> [PROMPT] Return verbatim all lines from the first one in the records to the line with "Triple Exponential Average", both ends kept.

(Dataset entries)
Start of Block

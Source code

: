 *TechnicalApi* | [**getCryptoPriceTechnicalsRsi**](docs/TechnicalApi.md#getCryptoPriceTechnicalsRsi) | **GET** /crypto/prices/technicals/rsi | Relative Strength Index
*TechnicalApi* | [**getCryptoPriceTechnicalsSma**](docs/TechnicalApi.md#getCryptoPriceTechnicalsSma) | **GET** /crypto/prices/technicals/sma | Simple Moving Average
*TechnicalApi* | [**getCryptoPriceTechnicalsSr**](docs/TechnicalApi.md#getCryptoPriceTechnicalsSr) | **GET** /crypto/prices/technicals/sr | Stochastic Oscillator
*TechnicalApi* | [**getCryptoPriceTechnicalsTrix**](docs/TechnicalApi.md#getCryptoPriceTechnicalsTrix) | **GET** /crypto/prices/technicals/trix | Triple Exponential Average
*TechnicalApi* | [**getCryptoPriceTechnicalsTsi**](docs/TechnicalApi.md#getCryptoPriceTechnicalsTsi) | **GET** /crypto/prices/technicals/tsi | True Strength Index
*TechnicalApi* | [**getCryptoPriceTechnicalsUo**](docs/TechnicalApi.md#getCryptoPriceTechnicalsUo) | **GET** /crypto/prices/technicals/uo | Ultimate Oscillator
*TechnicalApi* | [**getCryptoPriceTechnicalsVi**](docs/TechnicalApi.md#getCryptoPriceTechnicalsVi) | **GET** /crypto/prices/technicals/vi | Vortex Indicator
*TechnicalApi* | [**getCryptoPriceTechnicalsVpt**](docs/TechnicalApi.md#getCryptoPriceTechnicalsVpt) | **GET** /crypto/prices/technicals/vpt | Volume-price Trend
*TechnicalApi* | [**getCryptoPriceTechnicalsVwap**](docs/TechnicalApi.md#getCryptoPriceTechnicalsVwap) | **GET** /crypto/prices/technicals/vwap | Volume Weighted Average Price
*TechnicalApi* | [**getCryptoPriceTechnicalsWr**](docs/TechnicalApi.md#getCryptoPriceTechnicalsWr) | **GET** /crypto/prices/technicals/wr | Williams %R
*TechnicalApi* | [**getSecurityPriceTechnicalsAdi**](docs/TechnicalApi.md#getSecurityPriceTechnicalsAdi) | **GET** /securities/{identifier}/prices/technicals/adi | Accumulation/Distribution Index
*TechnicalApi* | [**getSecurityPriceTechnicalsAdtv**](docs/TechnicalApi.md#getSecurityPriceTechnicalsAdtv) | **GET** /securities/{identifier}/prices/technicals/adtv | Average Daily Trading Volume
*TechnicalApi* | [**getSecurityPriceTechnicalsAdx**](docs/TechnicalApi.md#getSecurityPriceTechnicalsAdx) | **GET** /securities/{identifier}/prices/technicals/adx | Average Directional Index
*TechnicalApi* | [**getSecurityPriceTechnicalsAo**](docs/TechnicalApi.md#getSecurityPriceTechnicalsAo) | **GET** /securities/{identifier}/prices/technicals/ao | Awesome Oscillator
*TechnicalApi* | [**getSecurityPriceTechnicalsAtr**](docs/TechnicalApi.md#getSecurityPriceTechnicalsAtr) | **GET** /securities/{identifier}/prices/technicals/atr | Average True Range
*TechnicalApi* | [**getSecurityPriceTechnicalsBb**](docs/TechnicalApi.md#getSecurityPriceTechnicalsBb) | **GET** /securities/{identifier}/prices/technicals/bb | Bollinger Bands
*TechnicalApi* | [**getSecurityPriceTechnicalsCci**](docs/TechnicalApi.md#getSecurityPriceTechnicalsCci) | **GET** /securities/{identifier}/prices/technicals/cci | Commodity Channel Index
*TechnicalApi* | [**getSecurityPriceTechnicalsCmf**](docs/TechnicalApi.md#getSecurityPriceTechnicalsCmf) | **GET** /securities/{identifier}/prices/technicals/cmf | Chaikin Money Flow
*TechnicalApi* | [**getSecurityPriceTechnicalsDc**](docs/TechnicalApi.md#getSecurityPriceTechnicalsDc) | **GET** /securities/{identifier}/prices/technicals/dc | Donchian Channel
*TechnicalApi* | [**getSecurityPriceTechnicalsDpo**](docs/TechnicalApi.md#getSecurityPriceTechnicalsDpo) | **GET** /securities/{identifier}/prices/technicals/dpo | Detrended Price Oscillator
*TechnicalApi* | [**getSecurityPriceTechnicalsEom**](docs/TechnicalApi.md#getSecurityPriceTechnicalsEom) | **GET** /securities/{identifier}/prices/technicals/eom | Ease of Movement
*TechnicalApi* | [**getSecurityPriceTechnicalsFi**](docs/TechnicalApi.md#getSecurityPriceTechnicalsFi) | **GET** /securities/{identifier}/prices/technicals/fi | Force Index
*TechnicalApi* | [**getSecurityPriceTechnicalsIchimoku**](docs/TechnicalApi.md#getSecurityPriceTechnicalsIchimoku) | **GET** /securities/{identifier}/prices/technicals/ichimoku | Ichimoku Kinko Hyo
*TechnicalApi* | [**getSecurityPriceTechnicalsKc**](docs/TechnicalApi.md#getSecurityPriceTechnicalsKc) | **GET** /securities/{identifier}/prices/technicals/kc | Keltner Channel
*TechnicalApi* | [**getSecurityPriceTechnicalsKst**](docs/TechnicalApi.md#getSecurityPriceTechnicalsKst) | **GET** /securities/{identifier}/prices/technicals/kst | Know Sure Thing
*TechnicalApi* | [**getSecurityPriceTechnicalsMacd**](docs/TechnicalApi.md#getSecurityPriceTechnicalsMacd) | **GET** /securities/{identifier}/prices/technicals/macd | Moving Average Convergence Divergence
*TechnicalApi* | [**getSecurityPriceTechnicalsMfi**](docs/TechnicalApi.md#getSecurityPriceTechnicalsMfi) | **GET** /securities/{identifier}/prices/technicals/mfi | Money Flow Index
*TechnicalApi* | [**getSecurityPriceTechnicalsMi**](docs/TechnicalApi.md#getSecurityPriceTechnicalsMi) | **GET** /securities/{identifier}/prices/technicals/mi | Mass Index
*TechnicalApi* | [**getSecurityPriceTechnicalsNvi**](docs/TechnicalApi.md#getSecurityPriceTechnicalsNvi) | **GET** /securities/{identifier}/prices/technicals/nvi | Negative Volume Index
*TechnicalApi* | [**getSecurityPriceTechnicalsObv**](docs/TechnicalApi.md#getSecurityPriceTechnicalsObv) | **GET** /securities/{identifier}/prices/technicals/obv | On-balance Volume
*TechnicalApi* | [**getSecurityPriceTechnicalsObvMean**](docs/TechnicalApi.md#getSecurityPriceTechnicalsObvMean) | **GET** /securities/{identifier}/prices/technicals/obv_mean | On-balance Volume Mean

End of Block

> [RESPONSE FOR THIS EXERCISE]
Source code

: *TechnicalApi* | [**getCryptoPriceTechnicalsRsi**](docs/TechnicalApi.md#getCryptoPriceTechnicalsRsi) | **GET** /crypto/prices/technicals/rsi | Relative Strength Index
*TechnicalApi* | [**getCryptoPriceTechnicalsSma**](docs/TechnicalApi.md#getCryptoPriceTechnicalsSma) | **GET** /crypto/prices/technicals/sma | Simple Moving Average
*TechnicalApi* | [**getCryptoPriceTechnicalsSr**](docs/TechnicalApi.md#getCryptoPriceTechnicalsSr) | **GET** /crypto/prices/technicals/sr | Stochastic Oscillator
*TechnicalApi* | [**getCryptoPriceTechnicalsTrix**](docs/TechnicalApi.md#getCryptoPriceTechnicalsTrix) | **GET** /crypto/prices/technicals/trix | Triple Exponential Average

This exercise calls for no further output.